Photoshop starten kann ich ja auch nicht mehr gerade weil das Volumen voll ist...
Kann mir jemand verraten was ich da machen kann?


----------



## sheel (9. November 2013)

Hi

wie voll sind RAM und Festplatte (die Partition, wo PS installiert ist)?


----------



## Andre267 (9. November 2013)

Von 8GB Ram sind 2,50 ständig ausgelastet.
Die Partition wo PS installiert ist hat noch 82GB von 371GB.
Ich habe glaube ich die Patiton wo PS die Auslagerungsdateien hin geschrieben hat eingeschränkt in dem ich gestern oder vorgestern die Auslagerungsdateien von Windows noch da hin gemacht habe.

Das habe ich auch mal zur Probe wieder rückgängig gemacht, aber es wollte nicht gehen. (selbe Meldung wie ehh und je)...


----------



## Sneer (9. November 2013)

Du kannst im Taskmanager mal nach der Datei "dllhost.exe" in den Prozessen suchen und beenden, falls sie auffallend viel RAM verwendet.

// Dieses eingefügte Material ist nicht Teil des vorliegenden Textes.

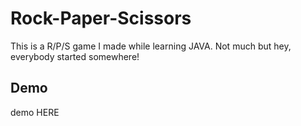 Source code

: 
# Rock-Paper-Scissors

This is a R/P/S game I made while learning JAVA. Not much but hey, everybody started somewhere!

## Demo

demo HERE

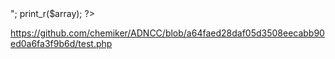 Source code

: <?php

$array = array();

$array[0] = array(1, 2, 3, 4);

// Array 0 - 1
		 1 - 2
		 2 - 3
		 3 - 4

$array[1] = array(1, 7, 3, 4);

// Array 0 - 1
	     1 - 7
	     2 - 3
	     3 - 4
	     
$array[2] = array(1, 7, 3, 11);

// Array 0 - 1
		 1 - 7
		 2 - 3
		 3 - 11

unset($array[2]);

echo "<pre>";
print_r($array);

?>

https://github.com/chemiker/ADNCC/blob/a64faed28daf05d3508eecabb90ed0a6fa3f9b6d/test.php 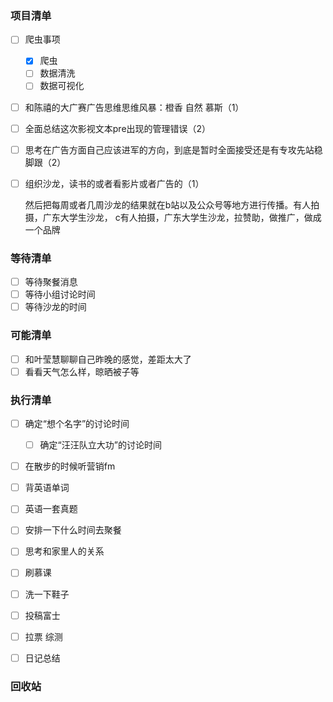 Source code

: ### 项目清单

- [ ] 爬虫事项

  - [x] 爬虫
  - [ ] 数据清洗
  - [ ] 数据可视化

- [ ] 和陈禧的大广赛广告思维思维风暴：橙香 自然 慕斯（1）

- [ ] 全面总结这次影视文本pre出现的管理错误（2）

- [ ] 思考在广告方面自己应该进军的方向，到底是暂时全面接受还是有专攻先站稳脚跟（2）

- [ ] 组织沙龙，读书的或者看影片或者广告的（1）

  然后把每周或者几周沙龙的结果就在b站以及公众号等地方进行传播。有人拍摄，广东大学生沙龙，   c有人拍摄，广东大学生沙龙，拉赞助，做推广，做成一个品牌

### 等待清单

- [ ] 等待聚餐消息
- [ ] 等待小组讨论时间
- [ ] 等待沙龙的时间

### 可能清单

- [ ] 和叶莹慧聊聊自己昨晚的感觉，差距太大了
- [ ] 看看天气怎么样，晾晒被子等

### 执行清单

- [ ] 确定“想个名字”的讨论时间

  - [ ] 确定“汪汪队立大功”的讨论时间

- [ ] 在散步的时候听营销fm

- [ ] 背英语单词

- [ ] 英语一套真题

- [ ] 安排一下什么时间去聚餐

- [ ] 思考和家里人的关系

- [ ] 刷慕课

- [ ] 洗一下鞋子

- [ ] 投稿富士

- [ ] 拉票 综测

- [ ] 日记总结

  

### 回收站

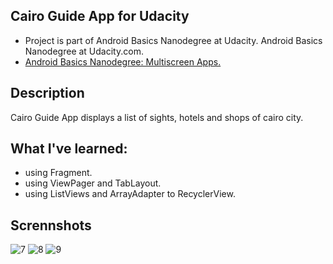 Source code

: ## Cairo Guide App for Udacity
- Project is part of Android Basics Nanodegree at Udacity. Android Basics Nanodegree at Udacity.com.
- [Android Basics Nanodegree: Multiscreen Apps.](https://www.udacity.com/course/android-basics-multiscreen-apps--ud839)
 
## Description
Cairo Guide App displays a list of sights, hotels and shops of cairo city.  
  
## What I've learned:
- using Fragment.
- using ViewPager and TabLayout.
- using ListViews and ArrayAdapter to RecyclerView. 
  
## Scrennshots
![7](https://user-images.githubusercontent.com/49339964/55675642-7abd6e00-587a-11e9-86d7-3cef837d11f6.PNG)
![8](https://user-images.githubusercontent.com/49339964/55675643-7b560480-587a-11e9-8df2-4e948a3c7a6a.PNG)
![9](https://user-images.githubusercontent.com/49339964/55675644-7b560480-587a-11e9-9970-035cb6fd3bf1.PNG)
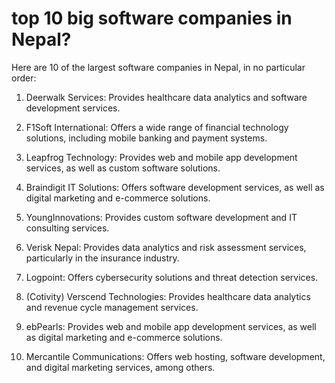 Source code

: # top 10 big software companies in Nepal?

Here are 10 of the largest software companies in Nepal, in no particular order:

1. Deerwalk Services: Provides healthcare data analytics and software development services.
    
2. F1Soft International: Offers a wide range of financial technology solutions, including mobile banking and payment systems.
    
3. Leapfrog Technology: Provides web and mobile app development services, as well as custom software solutions.
    
4. Braindigit IT Solutions: Offers software development services, as well as digital marketing and e-commerce solutions.
    
5. YoungInnovations: Provides custom software development and IT consulting services.
    
6. Verisk Nepal: Provides data analytics and risk assessment services, particularly in the insurance industry.
    
7. Logpoint: Offers cybersecurity solutions and threat detection services.
    
8. (Cotivity) Verscend Technologies: Provides healthcare data analytics and revenue cycle management services.
    
9. ebPearls: Provides web and mobile app development services, as well as digital marketing and e-commerce solutions.
    
10. Mercantile Communications: Offers web hosting, software development, and digital marketing services, among others. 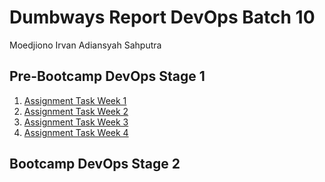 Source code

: # Dumbways Report DevOps Batch 10 

Moedjiono Irvan Adiansyah Sahputra

## Pre-Bootcamp DevOps Stage 1

1. [Assignment Task Week 1](https://github.com/IrvanMoedjiono/dumbways-report/blob/main/week-1/README.md)
2. [Assignment Task Week 2](https://github.com/IrvanMoedjiono/dumbways-report/blob/main/week-2/README.md)
3. [Assignment Task Week 3](https://github.com/IrvanMoedjiono/dumbways-report/blob/main/week-3/README.md)
4. [Assignment Task Week 4](https://github.com/IrvanMoedjiono/dumbways-report/blob/main/week-4/README.md)

## Bootcamp DevOps Stage 2
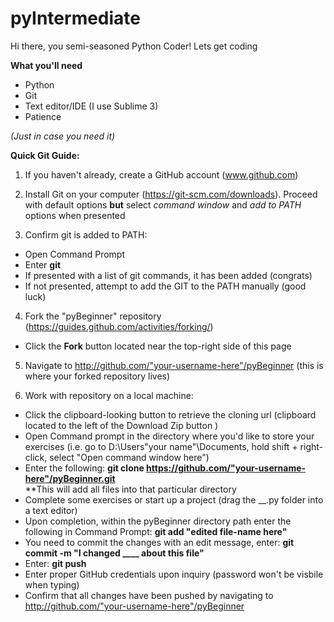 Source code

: # pyIntermediate
Hi there, you semi-seasoned Python Coder! Lets get coding

**What you'll need**
- Python
- Git
- Text editor/IDE (I use Sublime 3)
- Patience

_(Just in case you need it)_

**Quick Git Guide:**

1) If you haven't already, create a GitHub account (www.github.com)

2) Install Git on your computer (https://git-scm.com/downloads). Proceed with default options **but** select _command window_ and _add to PATH_ options when presented

3) Confirm git is added to PATH:
- Open Command Prompt
- Enter **git**
- If presented with a list of git commands, it has been added (congrats)
- If not presented, attempt to add the GIT to the PATH manually (good luck)

4) Fork the "pyBeginner" repository (https://guides.github.com/activities/forking/)
- Click the **Fork** button located near the top-right side of this page

5) Navigate to http://github.com/"your-username-here"/pyBeginner (this is where your forked repository lives)

6) Work with repository on a local machine:
- Click the clipboard-looking button to retrieve the cloning url (clipboard located to the left of the Download Zip button )
- Open Command prompt in the directory where you'd like to store your exercises (i.e. go to D:\Users\"your name"\Documents\, hold shift + right-click, select "Open command window here")
- Enter the following: **git clone https://github.com/"your-username-here"/pyBeginner.git**  
**This will add all files into that particular directory
- Complete some exercises or start up a project (drag the __.py folder into a text editor)
- Upon completion, within the pyBeginner directory path enter the following in Command Prompt: **git add "edited file-name here"**
- You need to commit the changes with an edit message, enter: **git commit -m "I changed ____ about this file"**
- Enter: **git push**
- Enter proper GitHub credentials upon inquiry (password won't be visbile when typing)
- Confirm that all changes have been pushed by navigating to http://github.com/"your-username-here"/pyBeginner
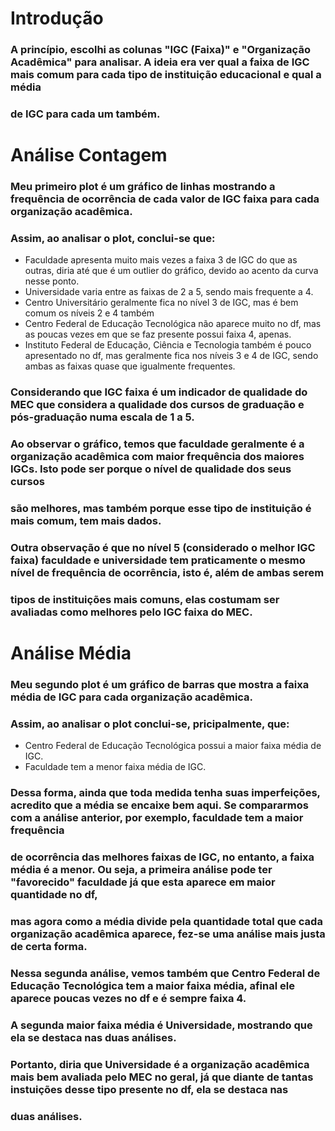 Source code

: # Introdução

### A princípio, escolhi as colunas "IGC (Faixa)" e "Organização Acadêmica" para analisar. A ideia era ver qual a faixa de IGC mais comum para cada tipo de instituição educacional e qual a média
### de IGC para cada um também.

# Análise Contagem

### Meu primeiro plot é um gráfico de linhas mostrando a frequência de ocorrência de cada valor de IGC faixa para cada organização acadêmica.
### Assim, ao analisar o plot, conclui-se que:

- Faculdade apresenta muito mais vezes a faixa 3 de IGC do que as outras, diria até que é um outlier do gráfico, devido ao acento da curva nesse ponto.
- Universidade varia entre as faixas de 2 a 5, sendo mais frequente a 4.
- Centro Universitário geralmente fica no nível 3 de IGC, mas é bem comum os níveis 2 e 4 também
- Centro Federal de Educação Tecnológica não aparece muito no df, mas as poucas vezes em que se faz presente possui faixa 4, apenas.
- Instituto Federal de Educação, Ciência e Tecnologia também é pouco apresentado no df, mas geralmente fica nos níveis 3 e 4 de IGC, sendo ambas as faixas quase que igualmente frequentes.

### Considerando que IGC faixa é um indicador de qualidade do MEC que considera a qualidade dos cursos de graduação e pós-graduação numa escala de 1 a 5.
### Ao observar o gráfico, temos que faculdade geralmente é a organização acadêmica com maior frequência dos maiores IGCs. Isto pode ser porque o nível de qualidade dos seus cursos 
### são melhores, mas também porque esse tipo de instituição é mais comum, tem mais dados.
### Outra observação é que no nível 5 (considerado o melhor IGC faixa) faculdade e universidade tem praticamente o mesmo nível de frequência de ocorrência, isto é, além de ambas serem
### tipos de instituições mais comuns, elas costumam ser avaliadas como melhores pelo IGC faixa do MEC.

# Análise Média

### Meu segundo plot é um gráfico de barras que mostra a faixa média de IGC para cada organização acadêmica. 
### Assim, ao analisar o plot conclui-se, pricipalmente, que:

- Centro Federal de Educação Tecnológica possui a maior faixa média de IGC.
- Faculdade tem a menor faixa média de IGC.

### Dessa forma, ainda que toda medida tenha suas imperfeições, acredito que a média se encaixe bem aqui. Se compararmos com a análise anterior, por exemplo, faculdade tem a maior frequência
### de ocorrência das melhores faixas de IGC, no entanto, a faixa média é a menor. Ou seja, a primeira análise pode ter "favorecido" faculdade já que esta aparece em maior quantidade no df,
### mas agora como a média divide pela quantidade total que cada organização acadêmica aparece, fez-se uma análise mais justa de certa forma.

### Nessa segunda análise, vemos também que Centro Federal de Educação Tecnológica tem a maior faixa média, afinal ele aparece poucas vezes no df e é sempre faixa 4. 
### A segunda maior faixa média é Universidade, mostrando que ela se destaca nas duas análises.

### Portanto, diria que Universidade é a organização acadêmica mais bem avaliada pelo MEC no geral, já que diante de tantas instuições desse tipo presente no df, ela se destaca nas 
### duas análises.
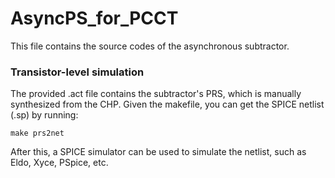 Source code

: # AsyncPS_for_PCCT
This file contains the source codes of the asynchronous subtractor.

### Transistor-level simulation
The provided .act file contains the subtractor's PRS, which is manually synthesized from the CHP. Given the makefile, you can get the SPICE netlist (.sp) by running:

`make prs2net`

After this, a SPICE simulator can be used to simulate the netlist, such as Eldo, Xyce, PSpice, etc.
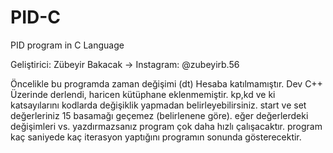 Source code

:# PID-C
PID program in C Language

Geliştirici: Zübeyir Bakacak -> Instagram: @zubeyirb.56

Öncelikle bu programda zaman değişimi (dt) Hesaba katılmamıştır.
Dev C++ Üzerinde derlendi, haricen kütüphane eklenmemiştir.
kp,kd ve ki katsayılarını kodlarda değişiklik yapmadan belirleyebilirsiniz.
start ve set değerleriniz 15 basamağı geçemez (belirlenene göre).
eğer değerlerdeki değişimleri vs. yazdırmazsanız program çok daha hızlı çalışacaktır.
program kaç saniyede kaç iterasyon yaptığını programın sonunda gösterecektir.
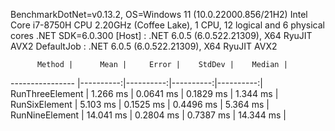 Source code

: BenchmarkDotNet=v0.13.2, OS=Windows 11 (10.0.22000.856/21H2)
Intel Core i7-8750H CPU 2.20GHz (Coffee Lake), 1 CPU, 12 logical and 6 physical cores
.NET SDK=6.0.300
  [Host]     : .NET 6.0.5 (6.0.522.21309), X64 RyuJIT AVX2
  DefaultJob : .NET 6.0.5 (6.0.522.21309), X64 RyuJIT AVX2


          Method |      Mean |     Error |    StdDev |    Median |
---------------- |----------:|----------:|----------:|----------:|
 RunThreeElement |  1.266 ms | 0.0641 ms | 0.1829 ms |  1.344 ms |
   RunSixElement |  5.103 ms | 0.1525 ms | 0.4496 ms |  5.364 ms |
  RunNineElement | 14.041 ms | 0.2804 ms | 0.7387 ms | 14.344 ms |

Oder einfach ein Frühjahrsputz machen  und die Festplatte aufräumen, defragmentieren, auf Fehler überprüfen, Systemstart-Programme prüfen etc.


----------



## Jan-Frederik Stieler (9. November 2013)

Hi,
in PS kannst du wenn das auftaucht und du z.B. nicht mehr abspeichern kannst auch über „Bearbeiten>Entleeren“ verschiedene zwischengespeicherte Bereiche von PS leeren. Hilft leider aber nur bedingt wenig da PS halt einen recht großen Speicher auf der Festplatte benötigt. Dein RAM wird wohl weniger das Problem sein.
Auch wenn du noch 82GB frei hast kann es ja sein das diese während PS läuft voll gefüllt werden.
Grundsätzlich sollte man wenn man oft und auch mit großen PS Daten arbeitet PS eine eigene Partition einrichten.

Viele Grüße


----------



## Andre267 (9. November 2013)

Hat sich erledigt...
Ich habe die Auslagerungsdateien von Windows noch mal aus gemacht die partition formatiert und zack es läuft wieder. 

Danke für eure Hilfe Jungs.
Ihr seit gute Menschen.


----------